Aim of the exercise:
The lines from the top of the records below through the one containing "The precision score" are to be transcribed exactly, and nothing else is to be added.

━━ Material shown

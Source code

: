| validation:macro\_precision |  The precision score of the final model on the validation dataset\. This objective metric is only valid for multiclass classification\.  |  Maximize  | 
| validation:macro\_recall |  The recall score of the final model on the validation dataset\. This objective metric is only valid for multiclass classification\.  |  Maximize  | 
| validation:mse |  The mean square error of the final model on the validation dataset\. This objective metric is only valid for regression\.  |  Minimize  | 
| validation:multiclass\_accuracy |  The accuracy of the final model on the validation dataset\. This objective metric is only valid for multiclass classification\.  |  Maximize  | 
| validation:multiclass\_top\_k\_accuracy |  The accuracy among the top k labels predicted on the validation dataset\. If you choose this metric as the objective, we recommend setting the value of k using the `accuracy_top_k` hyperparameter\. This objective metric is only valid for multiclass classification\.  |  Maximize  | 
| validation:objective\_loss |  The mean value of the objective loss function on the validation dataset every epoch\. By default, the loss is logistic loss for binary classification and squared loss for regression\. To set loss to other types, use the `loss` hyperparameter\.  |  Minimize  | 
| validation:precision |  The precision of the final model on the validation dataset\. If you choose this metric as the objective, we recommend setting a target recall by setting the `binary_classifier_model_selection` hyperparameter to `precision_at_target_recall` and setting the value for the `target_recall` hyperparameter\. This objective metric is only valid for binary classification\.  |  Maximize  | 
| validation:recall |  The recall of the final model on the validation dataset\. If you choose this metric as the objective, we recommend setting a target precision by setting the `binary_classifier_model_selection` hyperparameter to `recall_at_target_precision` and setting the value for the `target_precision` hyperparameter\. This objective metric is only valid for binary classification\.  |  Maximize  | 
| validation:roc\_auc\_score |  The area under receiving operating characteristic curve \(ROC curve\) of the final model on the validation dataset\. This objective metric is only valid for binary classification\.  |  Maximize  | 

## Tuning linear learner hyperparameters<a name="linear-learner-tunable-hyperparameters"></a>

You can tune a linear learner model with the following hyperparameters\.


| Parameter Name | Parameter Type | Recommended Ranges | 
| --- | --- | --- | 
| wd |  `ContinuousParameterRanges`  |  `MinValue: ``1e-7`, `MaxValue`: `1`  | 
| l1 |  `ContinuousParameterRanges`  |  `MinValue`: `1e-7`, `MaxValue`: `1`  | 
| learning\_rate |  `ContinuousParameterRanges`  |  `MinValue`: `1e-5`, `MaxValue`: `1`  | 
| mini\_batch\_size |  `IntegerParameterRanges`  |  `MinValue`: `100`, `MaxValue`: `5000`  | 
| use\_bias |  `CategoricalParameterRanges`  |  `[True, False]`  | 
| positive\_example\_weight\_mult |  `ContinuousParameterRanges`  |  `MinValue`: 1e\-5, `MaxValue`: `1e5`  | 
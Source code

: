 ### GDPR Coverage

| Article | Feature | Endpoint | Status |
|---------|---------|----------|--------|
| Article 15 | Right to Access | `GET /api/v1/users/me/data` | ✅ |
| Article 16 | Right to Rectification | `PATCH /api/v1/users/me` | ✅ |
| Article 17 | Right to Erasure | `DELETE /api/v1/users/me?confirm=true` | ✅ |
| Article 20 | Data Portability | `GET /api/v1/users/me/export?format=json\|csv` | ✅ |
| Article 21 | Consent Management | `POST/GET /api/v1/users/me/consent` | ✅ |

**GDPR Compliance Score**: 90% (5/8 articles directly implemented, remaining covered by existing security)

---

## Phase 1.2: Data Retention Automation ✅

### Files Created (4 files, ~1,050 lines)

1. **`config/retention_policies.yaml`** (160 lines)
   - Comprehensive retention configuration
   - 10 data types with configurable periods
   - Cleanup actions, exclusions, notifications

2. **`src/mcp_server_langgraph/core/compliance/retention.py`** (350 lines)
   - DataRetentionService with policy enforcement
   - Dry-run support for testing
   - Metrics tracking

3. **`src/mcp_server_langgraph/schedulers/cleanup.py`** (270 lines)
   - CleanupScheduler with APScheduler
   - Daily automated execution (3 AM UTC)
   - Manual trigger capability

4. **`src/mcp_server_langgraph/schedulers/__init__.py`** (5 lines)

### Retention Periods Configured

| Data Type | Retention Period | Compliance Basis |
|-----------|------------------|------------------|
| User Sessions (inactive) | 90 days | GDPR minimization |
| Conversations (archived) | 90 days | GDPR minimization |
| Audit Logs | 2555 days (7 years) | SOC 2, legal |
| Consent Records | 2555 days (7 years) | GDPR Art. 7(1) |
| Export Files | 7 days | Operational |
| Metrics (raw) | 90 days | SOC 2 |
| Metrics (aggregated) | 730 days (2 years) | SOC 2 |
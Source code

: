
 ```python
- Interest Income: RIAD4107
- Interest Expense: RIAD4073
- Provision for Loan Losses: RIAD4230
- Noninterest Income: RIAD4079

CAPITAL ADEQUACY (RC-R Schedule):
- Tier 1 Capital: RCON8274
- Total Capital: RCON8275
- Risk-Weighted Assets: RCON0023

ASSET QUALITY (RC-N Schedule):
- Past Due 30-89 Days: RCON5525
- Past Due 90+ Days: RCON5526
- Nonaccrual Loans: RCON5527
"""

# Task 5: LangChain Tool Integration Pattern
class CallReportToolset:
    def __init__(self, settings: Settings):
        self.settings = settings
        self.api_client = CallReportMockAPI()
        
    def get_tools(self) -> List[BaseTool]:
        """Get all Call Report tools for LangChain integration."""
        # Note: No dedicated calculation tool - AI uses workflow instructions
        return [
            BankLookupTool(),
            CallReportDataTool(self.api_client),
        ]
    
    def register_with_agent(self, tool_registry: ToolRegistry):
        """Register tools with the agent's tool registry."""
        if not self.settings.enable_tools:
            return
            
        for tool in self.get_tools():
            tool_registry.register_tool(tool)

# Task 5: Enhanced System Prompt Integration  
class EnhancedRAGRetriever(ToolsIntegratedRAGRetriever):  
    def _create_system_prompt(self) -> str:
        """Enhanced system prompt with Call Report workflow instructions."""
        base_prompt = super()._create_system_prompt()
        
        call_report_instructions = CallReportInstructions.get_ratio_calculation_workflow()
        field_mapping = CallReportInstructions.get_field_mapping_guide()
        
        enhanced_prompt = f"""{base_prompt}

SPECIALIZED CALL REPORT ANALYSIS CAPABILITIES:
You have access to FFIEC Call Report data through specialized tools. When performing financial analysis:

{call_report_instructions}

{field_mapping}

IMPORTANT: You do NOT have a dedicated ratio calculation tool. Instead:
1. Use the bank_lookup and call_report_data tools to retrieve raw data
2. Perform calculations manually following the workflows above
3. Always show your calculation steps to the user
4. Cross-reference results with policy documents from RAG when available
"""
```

━━━━

Answer to this exercise:
Source code

:| validation:macro\_precision |  The precision score of the final model on the validation dataset\. This objective metric is only valid for multiclass classification\.  |  Maximize  | 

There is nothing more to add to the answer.